Entries taken from a collection
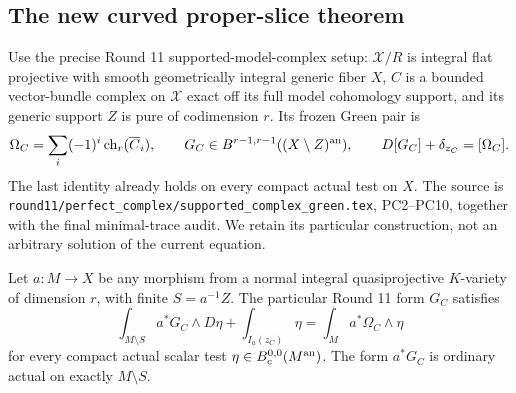 \subsection{The new curved proper-slice theorem}

Use the precise Round 11 supported-model-complex setup:
$\mathcal X/R$ is integral flat projective with smooth geometrically
integral generic fiber $X$, $C$ is a bounded vector-bundle complex on
$\mathcal X$ exact off its full model cohomology support, and its generic
support $Z$ is pure of codimension $r$. Its frozen Green pair is
\[
 \Omega_C=\sum_i(-1)^i\operatorname{ch}_r(\overline C_i),
 \qquad G_C\in B^{r-1,r-1}((X\setminus Z)^{\rm an}),
 \qquad D[G_C]+\delta_{z_C}=[\Omega_C].
\]
The last identity already holds on every compact actual test on $X$.
The source is \texttt{round11/perfect\_complex/supported\_complex\_green.tex},
PC2--PC10, together with the final minimal-trace audit. We retain its
particular construction, not an arbitrary solution of the current equation.

\begin{theorem}
\label{r16h:curved-slice}
Let $a:M\to X$ be any morphism from a normal integral quasiprojective
$K$-variety of dimension $r$, with finite $S=a^{-1}Z$. The particular
Round 11 form $G_C$ satisfies
\[
 \int_{M\setminus S}a^*G_C\wedge D\eta
       +\int_{I_a(z_C)}\eta
       =\int_M a^*\Omega_C\wedge\eta
 \tag{H16.4}\label{r16h:curved-slice-eq}
\]
for every compact actual scalar test $\eta\in B_c^{0,0}(M^{\rm an})$.
The form $a^*G_C$ is ordinary actual on exactly $M\setminus S$.
\end{theorem}

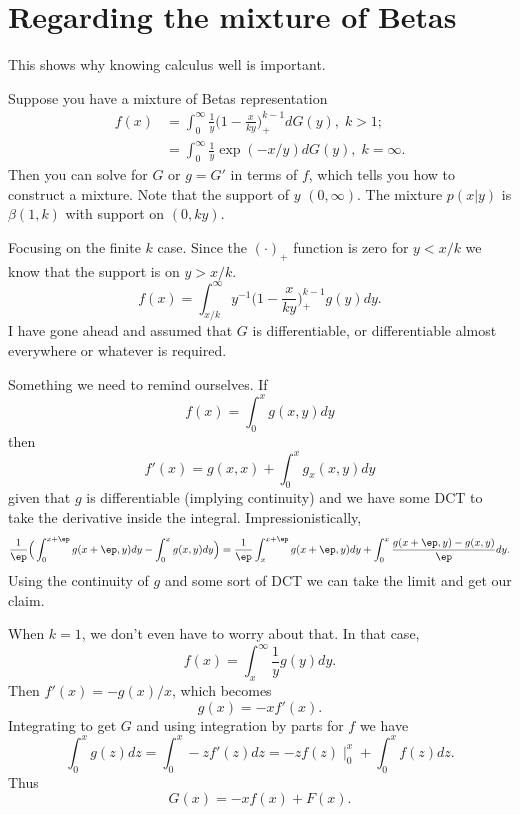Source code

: \documentclass{article}
\begin{document}
\large %

\setcounter{section}{0}

\section{Regarding the mixture of Betas}

This shows why knowing calculus well is important.

Suppose you have a mixture of Betas representation
\begin{align*}
f(x) 
& = \int_0^\infty \frac{1}{y} \Big( 1 - \frac{x}{ky} \Big)^{k-1}_+ dG(y), \; k > 1; \\
& = \int_0^\infty \frac{1}{y} \exp(-x/y) dG(y), \; k = \infty.
\end{align*}
Then you can solve for $G$ or $g = G'$ in terms of $f$, which tells you how to
construct a mixture.  Note that the support of $y$ $(0, \infty)$.  The mixture
$p(x|y)$ is $\beta(1, k)$ with support on $(0, ky)$.

Focusing on the finite $k$ case.  Since the $(\cdot)_+$ function is zero for $y
< x/k$ we know that the support is on $y > x/k$.
\[
f(x) = \int_{x/k}^\infty y^{-1}  \Big( 1 - \frac{x}{ky} \Big)^{k-1}_+ g(y) dy.
\]
I have gone ahead and assumed that $G$ is differentiable, or differentiable
almost everywhere or whatever is required.

Something we need to remind ourselves.  If 
\[
f(x) = \int_0^x g(x,y) dy
\]
then
\[
f'(x) = g(x,x) + \int_0^x g_x(x,y) dy
\]
given that $g$ is differentiable (implying continuity) and we have some DCT to
take the derivative inside the integral.  Impressionistically,
\[
\frac{1}{\ep} \Big( \int_0^{x+\ep} g(x+\ep, y) dy - \int_0^{x} g(x, y) dy \Big)
= \frac{1}{\ep} \int_x^{x+\ep} g(x+\ep, y) dy
+ \int_0^x \frac{g(x+\ep, y) - g(x,y)}{\ep} dy.
\]
Using the continuity of $g$ and some sort of DCT we can take the limit and get
our claim.

When $k=1$, we don't even have to worry about that.  In that case,
\[
f(x) = \int_x^\infty \frac{1}{y} g(y) dy.
\]
Then \( f'(x) = - g(x) / x \), which becomes
\[
g(x) = -x f'(x).
\]
Integrating to get $G$ and using integration by parts for $f$ we have
\[
\int_0^x g(z) dz = \int_0^x -z f'(z) dz = -z f(z) \mid_{0}^x + \int_0^x f(z) dz.
\]
Thus
\[
G(x) = -x f(x) + F(x).
\]
\end{document}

• _WHAT IS EXPECTED_:
The result should be every entry, word for word, and no pictures.

• _RESPONSE AREA_:
 \subsection{The new curved proper-slice theorem}

Use the precise Round 11 supported-model-complex setup:
$\mathcal X/R$ is integral flat projective with smooth geometrically
integral generic fiber $X$, $C$ is a bounded vector-bundle complex on
$\mathcal X$ exact off its full model cohomology support, and its generic
support $Z$ is pure of codimension $r$. Its frozen Green pair is
\[
 \Omega_C=\sum_i(-1)^i\operatorname{ch}_r(\overline C_i),
 \qquad G_C\in B^{r-1,r-1}((X\setminus Z)^{\rm an}),
 \qquad D[G_C]+\delta_{z_C}=[\Omega_C].
\]
The last identity already holds on every compact actual test on $X$.
The source is \texttt{round11/perfect\_complex/supported\_complex\_green.tex},
PC2--PC10, together with the final minimal-trace audit. We retain its
particular construction, not an arbitrary solution of the current equation.

\begin{theorem}
\label{r16h:curved-slice}
Let $a:M\to X$ be any morphism from a normal integral quasiprojective
$K$-variety of dimension $r$, with finite $S=a^{-1}Z$. The particular
Round 11 form $G_C$ satisfies
\[
 \int_{M\setminus S}a^*G_C\wedge D\eta
       +\int_{I_a(z_C)}\eta
       =\int_M a^*\Omega_C\wedge\eta
 \tag{H16.4}\label{r16h:curved-slice-eq}
\]
for every compact actual scalar test $\eta\in B_c^{0,0}(M^{\rm an})$.
The form $a^*G_C$ is ordinary actual on exactly $M\setminus S$.
\end{theorem}

Source code

: \documentclass{article}
\begin{document}
\large %

\setcounter{section}{0}

\section{Regarding the mixture of Betas}

This shows why knowing calculus well is important.

Suppose you have a mixture of Betas representation
\begin{align*}
f(x) 
& = \int_0^\infty \frac{1}{y} \Big( 1 - \frac{x}{ky} \Big)^{k-1}_+ dG(y), \; k > 1; \\
& = \int_0^\infty \frac{1}{y} \exp(-x/y) dG(y), \; k = \infty.
\end{align*}
Then you can solve for $G$ or $g = G'$ in terms of $f$, which tells you how to
construct a mixture.  Note that the support of $y$ $(0, \infty)$.  The mixture
$p(x|y)$ is $\beta(1, k)$ with support on $(0, ky)$.

Focusing on the finite $k$ case.  Since the $(\cdot)_+$ function is zero for $y
< x/k$ we know that the support is on $y > x/k$.
\[
f(x) = \int_{x/k}^\infty y^{-1}  \Big( 1 - \frac{x}{ky} \Big)^{k-1}_+ g(y) dy.
\]
I have gone ahead and assumed that $G$ is differentiable, or differentiable
almost everywhere or whatever is required.

Something we need to remind ourselves.  If 
\[
f(x) = \int_0^x g(x,y) dy
\]
then
\[
f'(x) = g(x,x) + \int_0^x g_x(x,y) dy
\]
given that $g$ is differentiable (implying continuity) and we have some DCT to
take the derivative inside the integral.  Impressionistically,
\[
\frac{1}{\ep} \Big( \int_0^{x+\ep} g(x+\ep, y) dy - \int_0^{x} g(x, y) dy \Big)
= \frac{1}{\ep} \int_x^{x+\ep} g(x+\ep, y) dy
+ \int_0^x \frac{g(x+\ep, y) - g(x,y)}{\ep} dy.
\]
Using the continuity of $g$ and some sort of DCT we can take the limit and get
our claim.

When $k=1$, we don't even have to worry about that.  In that case,
\[
f(x) = \int_x^\infty \frac{1}{y} g(y) dy.
\]
Then \( f'(x) = - g(x) / x \), which becomes
\[
g(x) = -x f'(x).
\]
Integrating to get $G$ and using integration by parts for $f$ we have
\[
\int_0^x g(z) dz = \int_0^x -z f'(z) dz = -z f(z) \mid_{0}^x + \int_0^x f(z) dz.
\]
Thus
\[
G(x) = -x f(x) + F(x).
\]
\end{document}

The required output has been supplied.